Fresh insights into the challenges that face your business

The innovation blog

Fresh insights into the challenges that face your business

3D or not 3D?
To use an old political cliché, there is nothing as powerful as an idea whose time has come. And judging from the Economist’s latest cover story (http://www.economist.com/node/18114327), that time is now and that idea is 3D printing, hailed by the authoritative business magazine as “a manufacturing technology that will change the world”. The magazine even hails inkjet for performing “a multitude of printing roles” and possibly changing “the economics of making customised components”.

At Loughborough University, Dr Neil Hopkinson and his team have invented a high-speed sintering system which, the Economist says, uses “inkjet print heads to deposit infra-red absorbing ink on layers of polymer powder, which are fused into solid shapes with infra-red heating”. One of Hopkinson’s projects is to supply plastic buckles for a winter-sports equipment company.

The Economist is hardly a lone voice in predicting such a shift. Pira predicts healthy double-digit growth in the inkjet market between 2011 and 2015 and points out that “researchers are examining inkjet as a method of seeding artificial tissue engineering… inkjet is also being used to label and decorate pharmaceutical tablets and decorate confectionery and bakery products”.
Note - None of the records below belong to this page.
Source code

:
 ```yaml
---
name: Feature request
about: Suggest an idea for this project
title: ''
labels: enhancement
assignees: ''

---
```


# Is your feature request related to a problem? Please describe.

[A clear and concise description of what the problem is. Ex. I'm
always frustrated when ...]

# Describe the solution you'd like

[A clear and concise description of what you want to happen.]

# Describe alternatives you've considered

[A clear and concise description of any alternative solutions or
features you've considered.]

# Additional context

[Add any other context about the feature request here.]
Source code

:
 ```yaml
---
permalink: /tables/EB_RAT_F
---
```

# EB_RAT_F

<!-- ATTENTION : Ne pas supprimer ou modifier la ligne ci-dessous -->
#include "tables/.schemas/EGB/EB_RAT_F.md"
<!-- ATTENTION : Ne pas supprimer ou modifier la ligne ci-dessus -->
Many of the opportunities created by these technological shifts will fall outside the remit of traditional wide-format printing. But the industry can ill afford to ignore a technology which could replace mass manufacturing and reduce the time to take a digital design from concept to production by 50-80%.
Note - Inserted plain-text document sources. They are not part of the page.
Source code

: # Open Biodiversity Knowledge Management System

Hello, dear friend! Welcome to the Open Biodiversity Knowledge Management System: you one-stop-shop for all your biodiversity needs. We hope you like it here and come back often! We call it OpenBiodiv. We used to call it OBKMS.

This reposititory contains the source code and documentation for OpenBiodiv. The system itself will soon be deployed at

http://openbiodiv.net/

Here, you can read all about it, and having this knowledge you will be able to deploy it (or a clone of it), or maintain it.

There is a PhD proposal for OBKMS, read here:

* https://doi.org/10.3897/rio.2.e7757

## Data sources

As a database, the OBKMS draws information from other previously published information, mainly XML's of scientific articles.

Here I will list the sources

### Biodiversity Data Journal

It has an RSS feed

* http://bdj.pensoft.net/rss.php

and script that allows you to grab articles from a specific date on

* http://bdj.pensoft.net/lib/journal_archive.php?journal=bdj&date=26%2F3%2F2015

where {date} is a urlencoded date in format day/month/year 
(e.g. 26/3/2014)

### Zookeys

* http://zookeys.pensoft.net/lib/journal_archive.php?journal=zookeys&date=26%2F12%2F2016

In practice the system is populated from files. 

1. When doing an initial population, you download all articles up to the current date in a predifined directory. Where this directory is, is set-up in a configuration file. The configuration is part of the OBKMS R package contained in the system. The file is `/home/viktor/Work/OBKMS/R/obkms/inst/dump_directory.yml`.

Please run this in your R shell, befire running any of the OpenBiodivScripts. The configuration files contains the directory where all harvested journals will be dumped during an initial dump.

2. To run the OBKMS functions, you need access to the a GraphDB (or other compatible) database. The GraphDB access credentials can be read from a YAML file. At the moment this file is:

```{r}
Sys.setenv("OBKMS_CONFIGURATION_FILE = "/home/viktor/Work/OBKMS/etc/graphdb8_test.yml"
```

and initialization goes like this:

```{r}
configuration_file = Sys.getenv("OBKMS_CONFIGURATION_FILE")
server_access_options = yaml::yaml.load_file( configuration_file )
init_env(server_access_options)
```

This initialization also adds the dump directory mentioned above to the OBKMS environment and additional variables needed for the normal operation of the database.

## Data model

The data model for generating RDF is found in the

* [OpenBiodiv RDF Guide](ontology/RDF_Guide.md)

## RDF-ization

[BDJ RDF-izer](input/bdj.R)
The ramifications are stupendous, varied and revolutionary. And now is a good time to start considering its affect on your business.


Where creativity fails innovation
Why does so much innovation get bogged down? Jeffrey Baumgartner, who runs Report 103, an innovation blog, says at the root of many failures to innovate is a misunderstanding of creativity: “We tend to see creativity being exerted mostly, if mot entirely, at the beginning of the process.” So the exciting new idea that emerged from the mother of all brainstorms may falter as it goes into production or is scrutinised by marketing. What needs to happen, Baumgartner argues (http://www.jpb.com/report103/archive.php?issue_no=20110202) is for companies to focus at the start of the process on the specific challenges a new idea may pose for different departments or stakeholders further down the line.

Success on a plate?

As frozen foods giant Findus is no longer synonymous with the slogan “Success on a plate”, TUK Systems looks to fill that niche, with the iCtPlate, a computer-to-plate solution for smaller print shops which starts at just £99 and uses polyester-based plate material and large-format Epson printers to create quality plates for short run printing. This approach isn’t revolutionary but TUK, an offshoot of the international distribution giant TechNova Imaging Systems, believes that iCtPlate can deliver a higher quality by exploiting Epson’s piezo crystal imaging.

Is your company the right shape?

Almost certainly not. Especially if your organisation is the same shape it has always been. In a Harvard Business Review Blog (http://blogs.hbr.org/corkindale/2011/02/the_importance_of_organization.html ) Gill Corkindale, an executive coach who was managing editor of the Financial Times, says even leaders at large companies shy away from wholesale organisational redesign, preferring to rethink their strategies and the way their companies operate “on the hoof” switching their focus from markets to products or competitors rather than looking at the big picture. All this piecemeal change can easily confuse, contradict what the rest of the business is doing and lead a company astray.

The power of clarity
The internet is littered with ‘advice’ blogs that are essentially self-promotional vehicles for the self-important. And from its title Jim’s Marketing Blog (http://jimsmarketingblog.com ) sounds like just such a vehicle. Too many management bloggers seem to write in the belief they can parlay their finite wisdom into a consultancy for IBM but Jim’s blogs offer much wisdom for small and medium sized businesses. One of Jim’s key messages is the need for clarity: “Many small business owners are fuzzy or vague when it comes to explaining what they do and why you should buy from them.”

The key, Jim suggests, is to answer three questions:

  • What is your service? Define it in clear, buzz-word free terms.
  • What is the value of your service to a client?
  • Why should they purchase that product or service from you in particular?


Sounds exceptionally obvious but revisiting these three questions every year may help you clarify your goals, strengths and weaknesses.